The rate of cancer continues to rise as more people live to an old age and changes in lifestyle affect more developing countries⁴⁷³. Cancer is usually not detected at the early stage due to lack of obvious symptoms^474,475. However, the fact that only 5–10% of all cancers diagnosed are caused by inheritated genetic mutations suggests that an unhealthy lifestyle is the major risk factor for cancer. Therefore, cancer is preventable³⁷⁹. Mounting evidence obtained from recent studies suggests that disruption of endogenous circadian homeostasis is a novel and independent risk factor for cancer.
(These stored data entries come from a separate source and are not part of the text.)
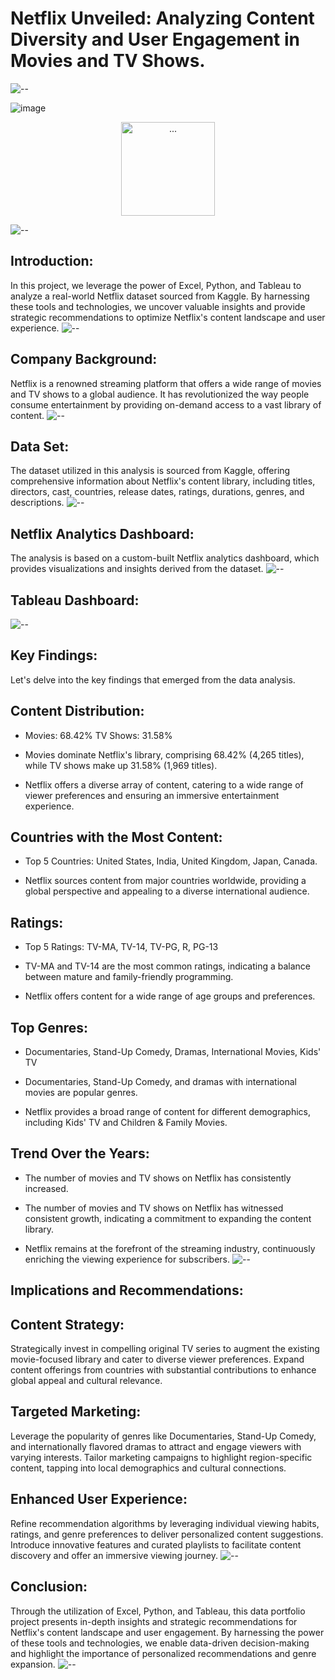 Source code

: # Netflix Unveiled: Analyzing Content Diversity and User Engagement in Movies and TV Shows.
![--](https://raw.githubusercontent.com/andreasbm/readme/master/assets/lines/rainbow.png)

![image](https://cdn.arstechnica.net/wp-content/uploads/2022/07/netflix.jpg)
<p align="center"> 
<img src="image/netflix-logo.gif" alt="..." height="150px">
</p>

![--](https://raw.githubusercontent.com/andreasbm/readme/master/assets/lines/rainbow.png)

## Introduction: 
In this project, we leverage the power of Excel, Python, and Tableau to analyze a real-world Netflix dataset sourced from Kaggle. By harnessing these tools and technologies, we uncover valuable insights and provide strategic recommendations to optimize Netflix's content landscape and user experience.
![--](https://raw.githubusercontent.com/andreasbm/readme/master/assets/lines/rainbow.png)

## Company Background: 
Netflix is a renowned streaming platform that offers a wide range of movies and TV shows to a global audience. It has revolutionized the way people consume entertainment by providing on-demand access to a vast library of content. 
![--](https://raw.githubusercontent.com/andreasbm/readme/master/assets/lines/rainbow.png)

## Data Set: 
The dataset utilized in this analysis is sourced from Kaggle, offering comprehensive information about Netflix's content library, including titles, directors, cast, countries, release dates, ratings, durations, genres, and descriptions.
![--](https://raw.githubusercontent.com/andreasbm/readme/master/assets/lines/rainbow.png)

## Netflix Analytics Dashboard: 
The analysis is based on a custom-built Netflix analytics dashboard, which provides visualizations and insights derived from the dataset.
![--](https://raw.githubusercontent.com/andreasbm/readme/master/assets/lines/rainbow.png)

## Tableau Dashboard: 
![--](https://raw.githubusercontent.com/andreasbm/readme/master/assets/lines/rainbow.png)
## Key Findings: 

Let's delve into the key findings that emerged from the data analysis.

## Content Distribution: 

* Movies: 68.42% TV Shows: 31.58% 

*  Movies dominate Netflix's library, comprising 68.42% (4,265 titles), while TV shows make up 31.58% (1,969 titles). 

* Netflix offers a diverse array of content, catering to a wide range of viewer preferences and ensuring an immersive entertainment experience.

## Countries with the Most Content:

* Top  5 Countries: United States, India, United Kingdom, Japan, Canada. 

* Netflix sources content from major countries worldwide, providing a global perspective and appealing to a diverse international audience.

## Ratings: 

* Top 5 Ratings: TV-MA, TV-14, TV-PG, R, PG-13 

* TV-MA and TV-14 are the most common ratings, indicating a balance between mature and family-friendly programming.

* Netflix offers content for a wide range of age groups and preferences.

## Top Genres: 

* Documentaries, Stand-Up Comedy, Dramas, International Movies, Kids' TV 

* Documentaries, Stand-Up Comedy, and dramas with international movies are popular genres.

* Netflix provides a broad range of content for different demographics, including Kids' TV and Children & Family Movies.

 ## Trend Over the Years: 

* The number of movies and TV shows on Netflix has consistently increased. 

* The number of movies and TV shows on Netflix has witnessed consistent growth, indicating a commitment to expanding the content library.

* Netflix remains at the forefront of the streaming industry, continuously enriching the viewing experience for subscribers.
![--](https://raw.githubusercontent.com/andreasbm/readme/master/assets/lines/rainbow.png)

## Implications and Recommendations: 
## Content Strategy: 
Strategically invest in compelling original TV series to augment the existing movie-focused library and cater to diverse viewer preferences. Expand content offerings from countries with substantial contributions to enhance global appeal and cultural relevance. 

## Targeted Marketing: 
Leverage the popularity of genres like Documentaries, Stand-Up Comedy, and internationally flavored dramas to attract and engage viewers with varying interests. Tailor marketing campaigns to highlight region-specific content, tapping into local demographics and cultural connections. 

## Enhanced User Experience: 
Refine recommendation algorithms by leveraging individual viewing habits, ratings, and genre preferences to deliver personalized content suggestions. Introduce innovative features and curated playlists to facilitate content discovery and offer an immersive viewing journey. 
![--](https://raw.githubusercontent.com/andreasbm/readme/master/assets/lines/rainbow.png)

## Conclusion: 
Through the utilization of Excel, Python, and Tableau, this data portfolio project presents in-depth insights and strategic recommendations for Netflix's content landscape and user engagement. By harnessing the power of these tools and technologies, we enable data-driven decision-making and highlight the importance of personalized recommendations and genre expansion.
![--](https://raw.githubusercontent.com/andreasbm/readme/master/assets/lines/rainbow.png)


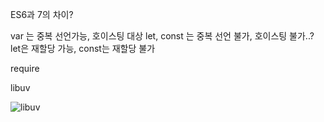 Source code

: ES6과 7의 차이?

var 는 중복 선언가능, 호이스팅 대상
let, const 는 중복 선언 불가, 호이스팅 불가..?
let은 재할당 가능, const는 재할당 불가


require

libuv

![libuv](https://github.com/smeil123/CS_Study/blob/master/image/libuv.jpg)

<!--stackedit_data:
eyJoaXN0b3J5IjpbMTk1MDg1OTEwNCwxMzA2MzIzNzk0XX0=
-->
In addition, as a master regulator of mammalian physiology, disruption of the clock likely manifests cancer development and progression induced by previously identified exogenous and endogenous cancer risk factors including diet choices, tobacoo and alcohol usage, viral infection, air polutions, aging, endocrine dysfunction, metabolic syndormes and immnue deficiencies^476,477. Although still at the initial stage, recent advancements strongly suggest that both tumor suppression and response to anticancer treatments are clock-controlled physiological functions in vivo. Therefore, the mammalian circadian clock provides an invaluable and exciting system to study the mechanism of cancer and anticancer chronotherapy at the molecular, cellular, tissue organ and organismal levels in vivo. Such studies will have a significant impact on human health in the future by improving both cancer prevention and treament.